▸ **WHAT YOU SHOULD DO**
Some of the lines below need repeating. Reproduce exactly those between the lines holding "quality. Signal quality, model" and "The transferable UDML", inclusive.

▸ **RECORDS TO USE**
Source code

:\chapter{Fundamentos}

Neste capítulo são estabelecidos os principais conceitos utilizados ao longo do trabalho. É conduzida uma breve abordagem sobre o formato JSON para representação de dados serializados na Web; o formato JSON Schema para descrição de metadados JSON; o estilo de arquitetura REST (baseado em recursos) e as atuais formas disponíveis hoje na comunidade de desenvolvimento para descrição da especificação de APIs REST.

* * *

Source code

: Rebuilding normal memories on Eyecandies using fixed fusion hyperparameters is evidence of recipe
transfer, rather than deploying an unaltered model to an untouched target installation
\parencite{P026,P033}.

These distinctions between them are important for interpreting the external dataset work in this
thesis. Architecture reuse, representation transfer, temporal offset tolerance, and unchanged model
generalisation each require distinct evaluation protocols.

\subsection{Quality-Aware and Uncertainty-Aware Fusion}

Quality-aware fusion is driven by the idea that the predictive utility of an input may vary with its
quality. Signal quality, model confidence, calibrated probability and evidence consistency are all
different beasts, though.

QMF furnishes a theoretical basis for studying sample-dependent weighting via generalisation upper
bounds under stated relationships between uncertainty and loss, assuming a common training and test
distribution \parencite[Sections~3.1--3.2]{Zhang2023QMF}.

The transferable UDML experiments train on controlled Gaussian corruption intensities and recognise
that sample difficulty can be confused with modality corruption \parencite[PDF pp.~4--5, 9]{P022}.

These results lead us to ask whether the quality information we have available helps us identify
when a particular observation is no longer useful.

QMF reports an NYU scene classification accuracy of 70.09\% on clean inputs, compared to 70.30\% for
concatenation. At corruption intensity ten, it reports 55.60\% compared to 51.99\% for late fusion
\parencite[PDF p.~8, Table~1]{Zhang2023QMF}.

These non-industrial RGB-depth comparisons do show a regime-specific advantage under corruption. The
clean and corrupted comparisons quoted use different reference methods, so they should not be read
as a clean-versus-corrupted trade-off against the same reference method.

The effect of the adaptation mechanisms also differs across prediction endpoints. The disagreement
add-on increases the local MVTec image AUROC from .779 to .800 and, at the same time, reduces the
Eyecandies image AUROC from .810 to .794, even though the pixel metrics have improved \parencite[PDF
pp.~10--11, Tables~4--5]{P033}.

...

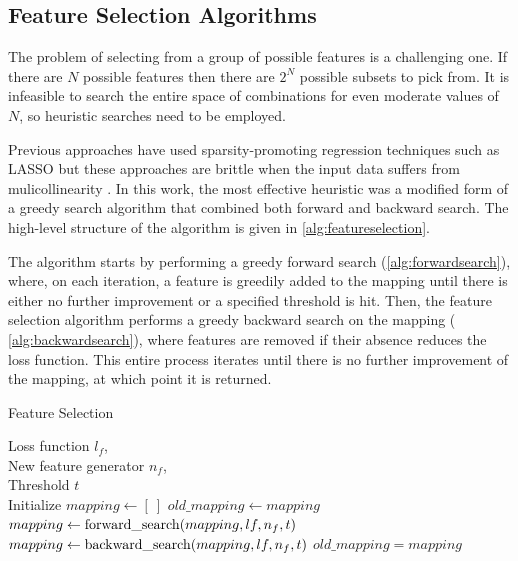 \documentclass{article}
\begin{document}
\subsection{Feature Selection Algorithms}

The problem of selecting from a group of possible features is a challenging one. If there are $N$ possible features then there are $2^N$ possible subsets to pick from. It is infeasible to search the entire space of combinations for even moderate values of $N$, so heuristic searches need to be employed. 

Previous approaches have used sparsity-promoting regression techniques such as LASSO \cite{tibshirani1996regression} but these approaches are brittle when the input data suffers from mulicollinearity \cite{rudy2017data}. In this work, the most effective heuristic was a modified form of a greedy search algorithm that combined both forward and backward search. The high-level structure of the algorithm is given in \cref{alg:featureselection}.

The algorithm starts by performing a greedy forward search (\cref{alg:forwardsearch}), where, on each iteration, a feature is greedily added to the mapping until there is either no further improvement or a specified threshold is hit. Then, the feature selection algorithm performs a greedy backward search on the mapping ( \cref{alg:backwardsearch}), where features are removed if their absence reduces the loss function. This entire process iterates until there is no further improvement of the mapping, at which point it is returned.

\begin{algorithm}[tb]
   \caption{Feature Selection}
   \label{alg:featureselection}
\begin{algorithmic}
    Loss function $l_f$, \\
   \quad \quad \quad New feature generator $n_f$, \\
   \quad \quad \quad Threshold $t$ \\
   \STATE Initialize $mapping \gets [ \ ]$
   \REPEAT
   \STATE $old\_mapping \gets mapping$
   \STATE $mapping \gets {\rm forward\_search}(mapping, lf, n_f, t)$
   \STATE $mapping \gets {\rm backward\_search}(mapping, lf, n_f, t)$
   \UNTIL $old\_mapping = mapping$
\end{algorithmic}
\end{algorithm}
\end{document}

▸ **ANSWER**
quality. Signal quality, model confidence, calibrated probability and evidence consistency are all
different beasts, though.

QMF furnishes a theoretical basis for studying sample-dependent weighting via generalisation upper
bounds under stated relationships between uncertainty and loss, assuming a common training and test
distribution \parencite[Sections~3.1--3.2]{Zhang2023QMF}.

The transferable UDML experiments train on controlled Gaussian corruption intensities and recognise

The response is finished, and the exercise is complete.